Anita Nayyar, COO, Media, Branding and Communications at Patanjali Ayurved, Mohit Joshi, CEO at Havas Media Group India, Jean Paul Reparon, MD, Agrimedia, Netherlands in conversation with B Srinivasan, President of Association of Indian Magazines (AIM) and MD of Ananda Vikatan held a discussion on the topic – ‘ROAS versus engagement: How magazines can participate in enhancing brands' engagement with their communities?’

Nayyar said that earlier magazines were seen as tools for engaging audiences. They were used to responsibly build brands as you had engaging communities which were actually reading those magazines. 

“There used to be specialised magazines catering to men, women, fashion, travel, general interest, etc. At that time, magazines used to engage audiences, and for brands engaged audiences were most important.
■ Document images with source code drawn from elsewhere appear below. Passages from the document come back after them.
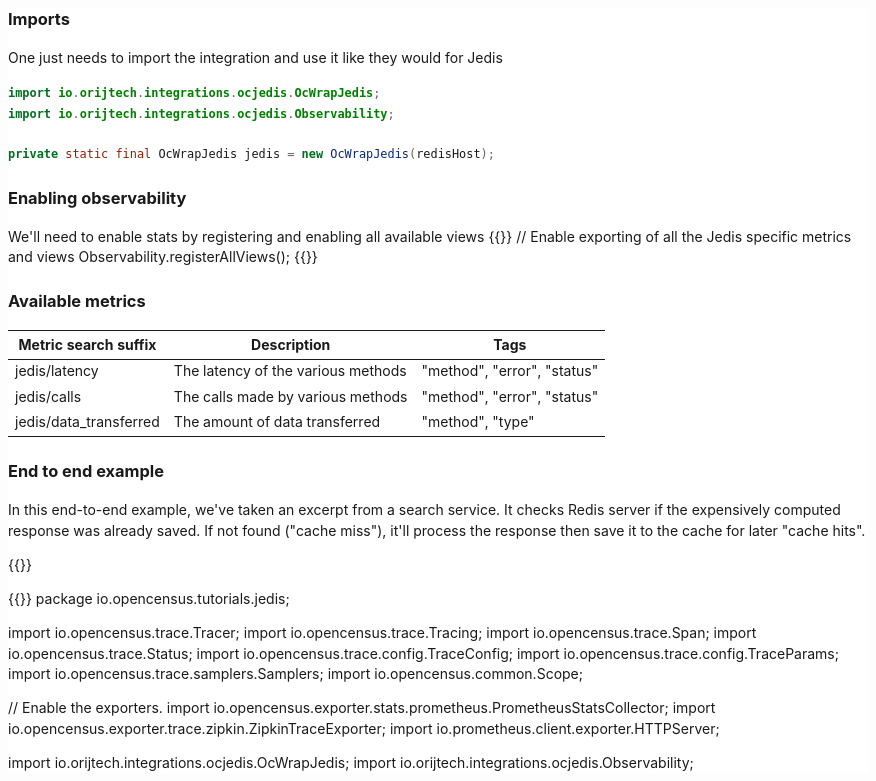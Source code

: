 ### Imports
One just needs to import the integration and use it like they would for Jedis

```java
import io.orijtech.integrations.ocjedis.OcWrapJedis;
import io.orijtech.integrations.ocjedis.Observability;

private static final OcWrapJedis jedis = new OcWrapJedis(redisHost);
```

### Enabling observability
We'll need to enable stats by registering and enabling all available views
{{<highlight java>}}
// Enable exporting of all the Jedis specific metrics and views
Observability.registerAllViews();
{{</highlight>}}

### Available metrics

Metric search suffix|Description|Tags
---|---|---
jedis/latency|The latency of the various methods|"method", "error", "status"
jedis/calls|The calls made by various methods|"method", "error", "status"
jedis/data_transferred|The amount of data transferred|"method", "type"


### End to end example

In this end-to-end example, we've taken an excerpt from a search service. It checks Redis server if the expensively computed response
was already saved. If not found ("cache miss"), it'll process the response then save it to the cache for later "cache hits".

{{<tabs Source Pom>}}

{{<highlight java>}}
package io.opencensus.tutorials.jedis;

import io.opencensus.trace.Tracer;
import io.opencensus.trace.Tracing;
import io.opencensus.trace.Span;
import io.opencensus.trace.Status;
import io.opencensus.trace.config.TraceConfig;
import io.opencensus.trace.config.TraceParams;
import io.opencensus.trace.samplers.Samplers;
import io.opencensus.common.Scope;

// Enable the exporters.
import io.opencensus.exporter.stats.prometheus.PrometheusStatsCollector;
import io.opencensus.exporter.trace.zipkin.ZipkinTraceExporter;
import io.prometheus.client.exporter.HTTPServer;

import io.orijtech.integrations.ocjedis.OcWrapJedis;
import io.orijtech.integrations.ocjedis.Observability;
Today, brands work in a jiffy. We still remember Cadbury as they spent so many years spending money. On the other hand, Mamaearth is going through a bad time as they were a digital-first brand and now they are suddenly talking about going phygital,” Nayyar stated. 

“Brands have moved away from thinking that engagement with communities over a period of time actually results in branding. The question lies in how magazines re-engineer and re-invent themselves with so much happening in the environment around us where people don't have time to read,” she added.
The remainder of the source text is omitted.